La commedia, scritta nel 1525, rielabora l’argomento di un’opera del commediografo latino Plauto (III-II secolo a.C.), la Casina, e narra l’amore del vecchio Nicomaco per Clizia, una trovatella a cui lui stesso ha dato ospitalità, e che però è innamorata, ricambiata, del figlio di Nicomaco, Cleandro. Per impedire le nozze, Nicomaco cerca di far sposare Clizia al servo Pirro in modo da continuare a essere il suo amante. La moglie Sofronia e il figlio-rivale Cleandro gli giocano un brutto tiro, travestendo il servo Siro con gli abiti della sposa. Quando Nicomaco si trova nel suo letto e scopre il travestimento, la vergogna lo spinge a chiedere perdono alla moglie e a rinunciare alla sua passione senile. Nel frattempo, Clizia viene a sapere di essere figlia di un nobile napoletano: possiede dunque una ricca dote e può finalmente sposarsi con Cleandro.

L’Epistolario

Le oltre duecento lettere di Machiavelli che ci sono pervenute si differenziano nettamente da quelle dei suoi predecessori e contemporanei. Infatti, all’autore non interessa utilizzare questo mezzo per tramandare un’immagine idealizzata di sé ai posteri, come nel caso di Petrarca, o esibirsi in un’elegante esercitazione di stile, come era nella tradizione classica e umanistica: le lettere di Machiavelli non sono scritte per essere pubblicate. Esse sono un vero e spontaneo documento di vita, in cui l’autore rivela ai suoi corrispondenti il proprio temperamento e stato d’animo nei diversi frangenti di una movimentata esistenza umana e politica.
I temi più ricorrenti riguardano la situazione politica, i pronostici sugli scenari possibili, le previsioni e i giudizi sui diversi protagonisti della scena pubblica. Questo non sorprende, data la passione con cui Machiavelli vive la sua militanza politica. Tuttavia, accanto alle parti più serie, troviamo spesso vivaci descrizioni della sua vita intima, bozzetti e facezie: ne esce un ritratto vivido e divertente di un Machiavelli domestico, uomo tra gli uomini, costretto dai casi della vita a misurarsi, ma senza vittimismo, con le miserie della quotidianità.

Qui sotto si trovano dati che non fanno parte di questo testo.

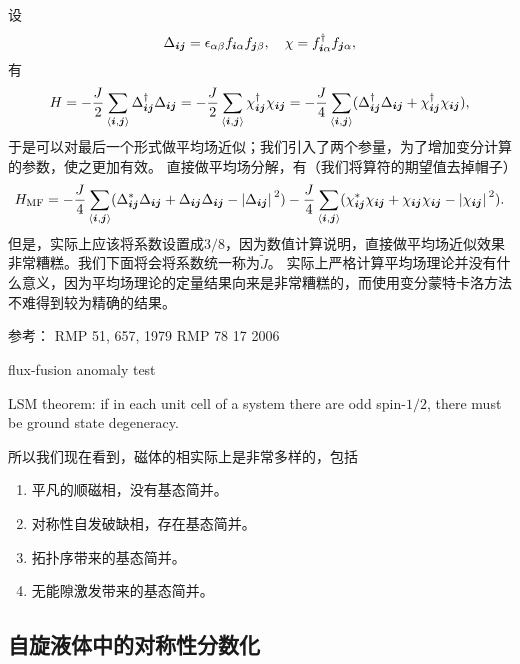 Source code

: 设
\begin{equation}
    {\Delta}_{\vb*{i} \vb*{j}} = \epsilon_{\alpha \beta} {f}_{\vb*{i} \alpha} {f}_{\vb*{j} \beta}, \quad {\chi} = {f}^\dagger_{\vb*{i} \alpha} {f}_{\vb*{j} \alpha},
\end{equation}
有
\begin{equation}
    {H} = - \frac{J}{2} \sum_{\langle \vb*{i}, \vb*{j} \rangle} {\Delta}^\dagger_{\vb*{i} \vb*{j}} {\Delta}_{\vb*{i} \vb*{j}} = - \frac{J}{2} \sum_{\langle \vb*{i}, \vb*{j} \rangle} {\chi}_{\vb*{i} \vb*{j}}^\dagger {\chi}_{\vb*{i} \vb*{j}} = - \frac{J}{4} \sum_{\langle \vb*{i}, \vb*{j} \rangle} ({\Delta}^\dagger_{\vb*{i} \vb*{j}} {\Delta}_{\vb*{i} \vb*{j}} + {\chi}^\dagger_{\vb*{i} \vb*{j}} {\chi}_{\vb*{i} \vb*{j}}),
\end{equation}
于是可以对最后一个形式做平均场近似；我们引入了两个参量，为了增加变分计算的参数，使之更加有效。
直接做平均场分解，有（我们将算符的期望值去掉帽子）
\[
    {H}_\text{MF} = - \frac{J}{4} \sum_{\langle \vb*{i}, \vb*{j} \rangle} (\Delta_{\vb*{i} \vb*{j}}^* {\Delta}_{\vb*{i} \vb*{j}} + {\Delta}_{\vb*{i} \vb*{j}} \Delta_{\vb*{i} \vb*{j}} - \abs*{\Delta_{\vb*{i} \vb*{j}}}^2) - \frac{J}{4} \sum_{\langle \vb*{i}, \vb*{j} \rangle} (\chi_{\vb*{i} \vb*{j}}^* {\chi}_{\vb*{i} \vb*{j}} + {\chi}_{\vb*{i} \vb*{j}} \chi_{\vb*{i} \vb*{j}} - \abs*{\chi_{\vb*{i} \vb*{j}}}^2).
\]
但是，实际上应该将系数设置成$3/8$，因为数值计算说明，直接做平均场近似效果非常糟糕。我们下面将会将系数统一称为$\tilde{J}$。
实际上严格计算平均场理论并没有什么意义，因为平均场理论的定量结果向来是非常糟糕的，而使用变分蒙特卡洛方法不难得到较为精确的结果。

参考： 
RMP 51, 657, 1979
RMP 78 17 2006

flux-fusion anomaly test

LSM theorem: if in each unit cell of a system there are odd spin-$1/2$, there must be ground state degeneracy.

所以我们现在看到，磁体的相实际上是非常多样的，包括
\begin{enumerate}
    \item 平凡的顺磁相，没有基态简并。
    \item 对称性自发破缺相，存在基态简并。
    \item 拓扑序带来的基态简并。
    \item 无能隙激发带来的基态简并。
\end{enumerate}

\subsection{自旋液体中的对称性分数化}

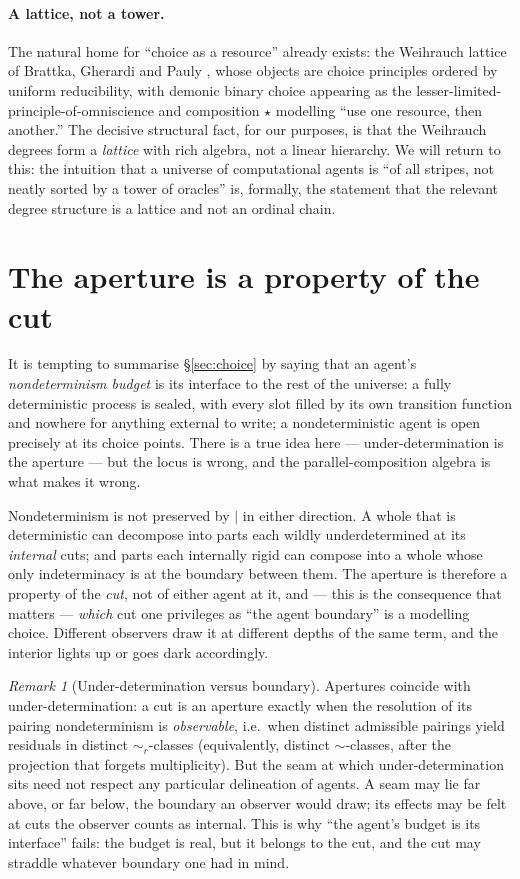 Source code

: \documentclass[11pt]{article}
\theoremstyle{definition}
\theoremstyle{plain}
\theoremstyle{remark}
\newtheorem{remark}{Remark}
\newcommand{\bisim}{\sim}
\newcommand{\rbisim}{\sim_{r}}
\newcommand{\Cut}{\mid}
\begin{document}
\paragraph{A lattice, not a tower.}
The natural home for ``choice as a resource'' already exists: the Weihrauch
lattice of Brattka, Gherardi and Pauly \cite{weihrauch}, whose objects are
choice principles ordered by uniform reducibility, with demonic binary choice
appearing as the lesser-limited-principle-of-omniscience and composition
$\star$ modelling ``use one resource, then another.'' The decisive structural
fact, for our purposes, is that the Weihrauch degrees form a \emph{lattice} with
rich algebra, not a linear hierarchy. We will return to this: the intuition that
a universe of computational agents is ``of all stripes, not neatly sorted by a
tower of oracles'' is, formally, the statement that the relevant degree structure
is a lattice and not an ordinal chain.

\section{The aperture is a property of the cut}\label{sec:aperture}

It is tempting to summarise \S\ref{sec:choice} by saying that an agent's
\emph{nondeterminism budget} is its interface to the rest of the universe: a
fully deterministic process is sealed, with every slot filled by its own
transition function and nowhere for anything external to write; a
nondeterministic agent is open precisely at its choice points. There is a true
idea here --- under-determination is the aperture --- but the locus is wrong, and
the parallel-composition algebra is what makes it wrong.

Nondeterminism is not preserved by $\Cut$ in either direction. A whole that is
deterministic can decompose into parts each wildly underdetermined at its
\emph{internal} cuts; and parts each internally rigid can compose into a whole
whose only indeterminacy is at the boundary between them. The aperture is
therefore a property of the \emph{cut}, not of either agent at it, and --- this is
the consequence that matters --- \emph{which} cut one privileges as ``the agent
boundary'' is a modelling choice. Different observers draw it at different depths
of the same term, and the interior lights up or goes dark accordingly.

\begin{remark}[Under-determination versus boundary]\label{rmk:seam}
Apertures coincide with under-determination: a cut is an aperture exactly when the
resolution of its pairing nondeterminism is \emph{observable}, i.e.\ when distinct
admissible pairings yield residuals in distinct $\rbisim$-classes (equivalently,
distinct $\bisim$-classes, after the projection that forgets multiplicity). But
the seam at which under-determination sits need not respect any particular
delineation of agents. A seam may lie far above, or far below, the boundary an
observer would draw; its effects may be felt at cuts the observer counts as
internal. This is why ``the agent's budget is its interface'' fails: the budget is
real, but it belongs to the cut, and the cut may straddle whatever boundary one
had in mind.
\end{remark}
\end{document}
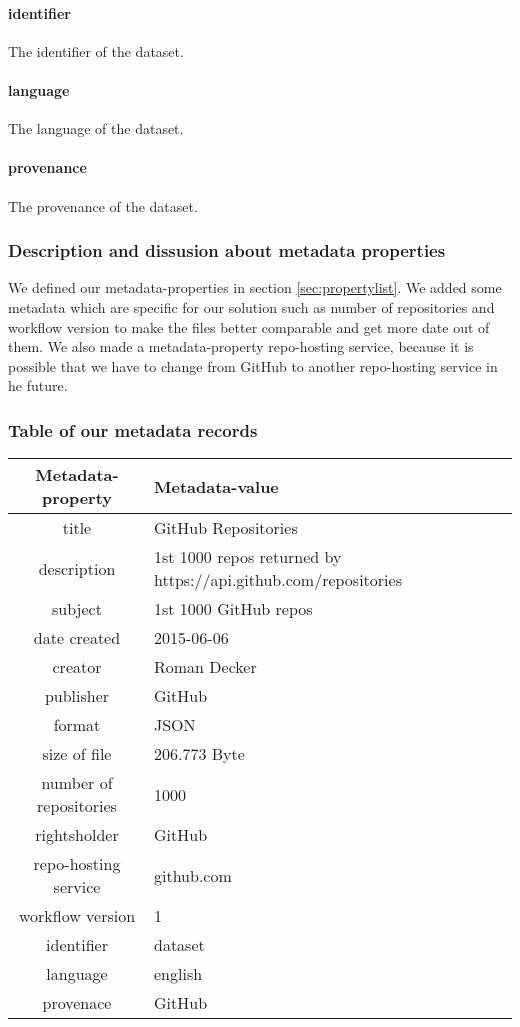 \paragraph{identifier}
The identifier of the dataset.
\paragraph{language}
The language of the dataset.
\paragraph{provenance}
The provenance of the dataset.

\subsubsection{Description and dissusion about metadata
properties}\label{sec:descprop}

We defined our metadata-properties in section \ref{sec:propertylist}. We added
some metadata which are specific for our solution such as number of repositories
and workflow version to make the files better comparable and get more date out
of them. We also made a metadata-property repo-hosting service, because it is
possible that we have to change from GitHub to another repo-hosting service in
he future.


\subsubsection{Table of our metadata records}\label{sec:metadatarecordtable}

\begin{tabular}{|c|l|}
    \hline
    \textbf{Metadata-property} & \textbf{Metadata-value} \\
    \hline
    title & GitHub Repositories \\
    \hline
    description & 1st 1000 repos returned by https://api.github.com/repositories  \\
    \hline
    subject & 1st 1000 GitHub repos \\
    \hline
    date created & 2015-06-06 \\
    \hline
     creator & Roman Decker \\
    \hline
     publisher & GitHub \\
    \hline
     format & JSON \\
    \hline
     size of file & 206.773 Byte \\
    \hline
     number of repositories & 1000 \\
    \hline
     rightsholder & GitHub \\
    \hline
     repo-hosting service & github.com \\
    \hline
     workflow version & 1 \\
    \hline
     identifier & dataset \\
    \hline
     language & english \\
    \hline
     provenace & GitHub \\
    \hline
\end{tabular}
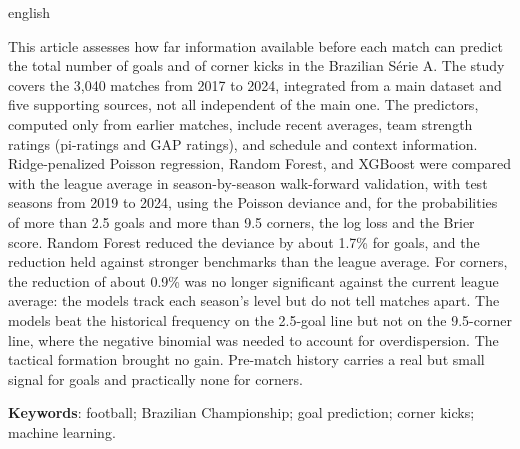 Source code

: \begin{otherlanguage*}{english}

This article assesses how far information available before each match can predict the total number of goals and of corner kicks in the Brazilian Série A. The study covers the 3,040 matches from 2017 to 2024, integrated from a main dataset and five supporting sources, not all independent of the main one. The predictors, computed only from earlier matches, include recent averages, team strength ratings (pi-ratings and GAP ratings), and schedule and context information. Ridge-penalized Poisson regression, Random Forest, and XGBoost were compared with the league average in season-by-season walk-forward validation, with test seasons from 2019 to 2024, using the Poisson deviance and, for the probabilities of more than 2.5 goals and more than 9.5 corners, the log loss and the Brier score. Random Forest reduced the deviance by about 1.7\% for goals, and the reduction held against stronger benchmarks than the league average. For corners, the reduction of about 0.9\% was no longer significant against the current league average: the models track each season's level but do not tell matches apart. The models beat the historical frequency on the 2.5-goal line but not on the 9.5-corner line, where the negative binomial was needed to account for overdispersion. The tactical formation brought no gain. Pre-match history carries a real but small signal for goals and practically none for corners.

\vspace{\onelineskip}

\noindent
\textbf{Keywords}: football; Brazilian Championship; goal prediction; corner kicks; machine learning.

\end{otherlanguage*}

Anche la forma riflette questa elastica capacità di mescolare il serio al faceto. Così, accanto allo stile teso e vibrante delle parti più politiche, troviamo un linguaggio popolaresco, perfino pittoresco, simile in certe descrizioni umoristiche a quello che ammiriamo nei testi comici, dalla novella di Belfagor alla Mandragola.